*** Opening INFORMATION PROVIDED ***
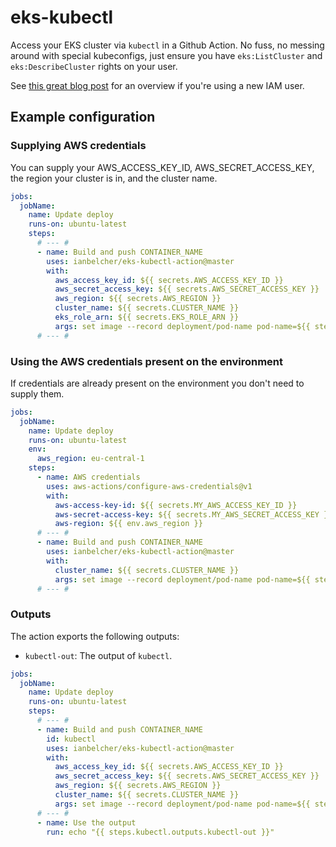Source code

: # eks-kubectl

Access your EKS cluster via `kubectl` in a Github Action. No fuss, no messing around with special
kubeconfigs, just ensure you have `eks:ListCluster` and `eks:DescribeCluster` rights on your
user.

See [this great blog post](https://prabhatsharma.in/blog/amazon-eks-iam-authentication-how-to-add-an-iam-user/)
for an overview if you're using a new IAM user.

## Example configuration

### Supplying AWS credentials

You can supply your AWS_ACCESS_KEY_ID, AWS_SECRET_ACCESS_KEY, the region your cluster is in, and the cluster name.

```yaml
jobs:
  jobName:
    name: Update deploy
    runs-on: ubuntu-latest
    steps:
      # --- #
      - name: Build and push CONTAINER_NAME
        uses: ianbelcher/eks-kubectl-action@master
        with:
          aws_access_key_id: ${{ secrets.AWS_ACCESS_KEY_ID }}
          aws_secret_access_key: ${{ secrets.AWS_SECRET_ACCESS_KEY }}
          aws_region: ${{ secrets.AWS_REGION }}
          cluster_name: ${{ secrets.CLUSTER_NAME }}
          eks_role_arn: ${{ secrets.EKS_ROLE_ARN }}
          args: set image --record deployment/pod-name pod-name=${{ steps.build.outputs.IMAGE_URL }}
      # --- #
```

### Using the AWS credentials present on the environment

If credentials are already present on the environment you don't need to supply them.

```yaml
jobs:
  jobName:
    name: Update deploy
    runs-on: ubuntu-latest
    env:
      aws_region: eu-central-1
    steps:
      - name: AWS credentials
        uses: aws-actions/configure-aws-credentials@v1
        with:
          aws-access-key-id: ${{ secrets.MY_AWS_ACCESS_KEY_ID }}
          aws-secret-access-key: ${{ secrets.MY_AWS_SECRET_ACCESS_KEY }}
          aws-region: ${{ env.aws_region }}
      # --- #
      - name: Build and push CONTAINER_NAME
        uses: ianbelcher/eks-kubectl-action@master
        with:
          cluster_name: ${{ secrets.CLUSTER_NAME }}
          args: set image --record deployment/pod-name pod-name=${{ steps.build.outputs.IMAGE_URL }}
      # --- #
```

### Outputs

The action exports the following outputs:

- `kubectl-out`: The output of `kubectl`.

```yaml
jobs:
  jobName:
    name: Update deploy
    runs-on: ubuntu-latest
    steps:
      # --- #
      - name: Build and push CONTAINER_NAME
        id: kubectl
        uses: ianbelcher/eks-kubectl-action@master
        with:
          aws_access_key_id: ${{ secrets.AWS_ACCESS_KEY_ID }}
          aws_secret_access_key: ${{ secrets.AWS_SECRET_ACCESS_KEY }}
          aws_region: ${{ secrets.AWS_REGION }}
          cluster_name: ${{ secrets.CLUSTER_NAME }}
          args: set image --record deployment/pod-name pod-name=${{ steps.build.outputs.IMAGE_URL }}
      # --- #
      - name: Use the output
        run: echo "{{ steps.kubectl.outputs.kubectl-out }}"
```
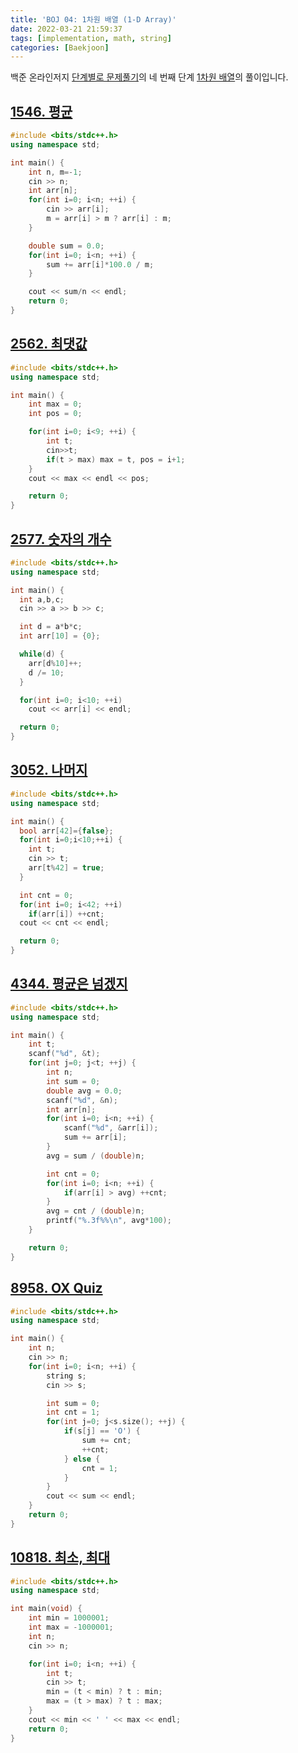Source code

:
```yaml
---
title: 'BOJ 04: 1차원 배열 (1-D Array)'
date: 2022-03-21 21:59:37
tags: [implementation, math, string]
categories: [Baekjoon]
---
```


백준 온라인저지 [단계별로 문제풀기](https://www.acmicpc.net/step)의 네 번째 단계 [1차원 배열](https://www.acmicpc.net/step/6)의 풀이입니다.

## [1546. 평균](https://www.acmicpc.net/problem/1546)

```cpp
#include <bits/stdc++.h> 
using namespace std;

int main() {
    int n, m=-1;
    cin >> n;
    int arr[n];
    for(int i=0; i<n; ++i) {
        cin >> arr[i];
        m = arr[i] > m ? arr[i] : m;
    }

    double sum = 0.0;
    for(int i=0; i<n; ++i) {
        sum += arr[i]*100.0 / m;
    }

    cout << sum/n << endl;
    return 0;
}
```

## [2562. 최댓값](https://www.acmicpc.net/problem/2562)

```cpp
#include <bits/stdc++.h>
using namespace std;

int main() {
    int max = 0;
    int pos = 0;

    for(int i=0; i<9; ++i) {
        int t; 
        cin>>t;
        if(t > max) max = t, pos = i+1;
    }
    cout << max << endl << pos;

    return 0;
}
```

## [2577. 숫자의 개수](https://www.acmicpc.net/problem/2577)

```cpp
#include <bits/stdc++.h>
using namespace std;

int main() {
  int a,b,c;
  cin >> a >> b >> c;

  int d = a*b*c;
  int arr[10] = {0};

  while(d) {
    arr[d%10]++;
    d /= 10;
  }

  for(int i=0; i<10; ++i)
    cout << arr[i] << endl;

  return 0;
}
```

## [3052. 나머지](https://www.acmicpc.net/problem/3052)

```cpp
#include <bits/stdc++.h> 
using namespace std;

int main() {
  bool arr[42]={false};
  for(int i=0;i<10;++i) {
    int t; 
    cin >> t;
    arr[t%42] = true;
  }

  int cnt = 0;
  for(int i=0; i<42; ++i)
    if(arr[i]) ++cnt;
  cout << cnt << endl;

  return 0;
}
```

## [4344. 평균은 넘겠지](https://www.acmicpc.net/problem/4344)

```cpp
#include <bits/stdc++.h>
using namespace std;

int main() {
    int t;
    scanf("%d", &t);
    for(int j=0; j<t; ++j) {
        int n;
        int sum = 0;
        double avg = 0.0;
        scanf("%d", &n);
        int arr[n];
        for(int i=0; i<n; ++i) {
            scanf("%d", &arr[i]);
            sum += arr[i];
        }
        avg = sum / (double)n;

        int cnt = 0;
        for(int i=0; i<n; ++i) {
            if(arr[i] > avg) ++cnt;
        }
        avg = cnt / (double)n;
        printf("%.3f%%\n", avg*100);
    }

    return 0;
}
```

## [8958. OX Quiz](https://www.acmicpc.net/problem/8958)

```cpp
#include <bits/stdc++.h>
using namespace std;

int main() {
    int n;
    cin >> n;
    for(int i=0; i<n; ++i) {
        string s;
        cin >> s;

        int sum = 0;
        int cnt = 1;
        for(int j=0; j<s.size(); ++j) {
            if(s[j] == 'O') {
                sum += cnt;
                ++cnt;
            } else {
                cnt = 1;
            }
        }
        cout << sum << endl;
    }
    return 0;
}
```

## [10818. 최소, 최대](https://www.acmicpc.net/problem/10818)

```cpp
#include <bits/stdc++.h> 
using namespace std;

int main(void) {
    int min = 1000001;
    int max = -1000001;
    int n; 
    cin >> n;

    for(int i=0; i<n; ++i) {
        int t; 
        cin >> t;
        min = (t < min) ? t : min;
        max = (t > max) ? t : max;
    }
    cout << min << ' ' << max << endl;
    return 0;
}
```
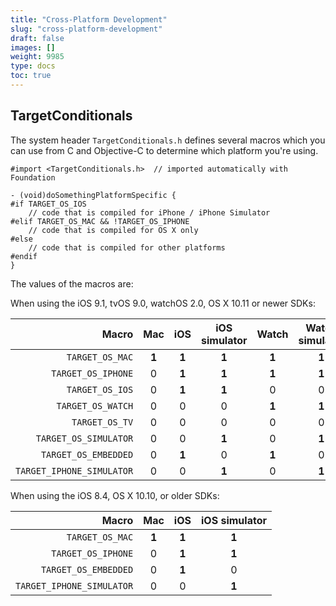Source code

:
 ```yaml
---
title: "Cross-Platform Development"
slug: "cross-platform-development"
draft: false
images: []
weight: 9985
type: docs
toc: true
---
```


## TargetConditionals
The system header `TargetConditionals.h` defines several macros which you can use from C and Objective-C to determine which platform you're using.

    #import <TargetConditionals.h>  // imported automatically with Foundation

    - (void)doSomethingPlatformSpecific {
    #if TARGET_OS_IOS
        // code that is compiled for iPhone / iPhone Simulator
    #elif TARGET_OS_MAC && !TARGET_OS_IPHONE
        // code that is compiled for OS X only
    #else
        // code that is compiled for other platforms
    #endif
    }

The values of the macros are:

<!-- if version [gte 7.0] -->
When using the iOS 9.1, tvOS 9.0, watchOS 2.0, OS X 10.11 or newer SDKs:

|                   Macro | Mac | iOS | iOS simulator | Watch | Watch simulator | TV  | TV simulator |
|-----------------------: | :-: | :-: | :-----: | :---: | :-------: | :-: | :----: |
|`TARGET_OS_MAC`          |**1**|**1**|  **1**  | **1** |   **1**   |**1**|  **1** |
|`TARGET_OS_IPHONE`       |  0  |**1**|  **1**  | **1** |   **1**   |**1**|  **1** |
|`TARGET_OS_IOS`          |  0  |**1**|  **1**  |   0   |     0     |  0  |    0   |
|`TARGET_OS_WATCH`        |  0  |  0  |    0    | **1** |   **1**   |  0  |    0   |
|`TARGET_OS_TV`           |  0  |  0  |    0    |   0   |     0     |**1**|  **1** |
|`TARGET_OS_SIMULATOR`    |  0  |  0  |  **1**  |   0   |   **1**   |  0  |  **1** |
|`TARGET_OS_EMBEDDED`     |  0  |**1**|    0    | **1** |     0     |**1**|    0   |
|`TARGET_IPHONE_SIMULATOR`|  0  |  0  |  **1**  |   0   |   **1**   |  0  |  **1** |
<!-- end version if -->

<!-- if version [lt 7.0] -->
When using the iOS 8.4, OS X 10.10, or older SDKs:

|                    Macro | Mac | iOS | iOS simulator |
|------------------------: | :-: | :-: | :-----------: |
|          `TARGET_OS_MAC` |**1**|**1**|     **1**     |
|       `TARGET_OS_IPHONE` |  0  |**1**|     **1**     |
|     `TARGET_OS_EMBEDDED` |  0  |**1**|       0       |
|`TARGET_IPHONE_SIMULATOR` |  0  |  0  |     **1**     |
<!-- end version if -->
*** Closing INFORMATION PROVIDED ***
**WORK REQUEST**: Scan the entries and show every line in which the word "compiled" is found.

**ANSWER TO THIS EXERCISE**:
        // code that is compiled for iPhone / iPhone Simulator
        // code that is compiled for OS X only
        // code that is compiled for other platforms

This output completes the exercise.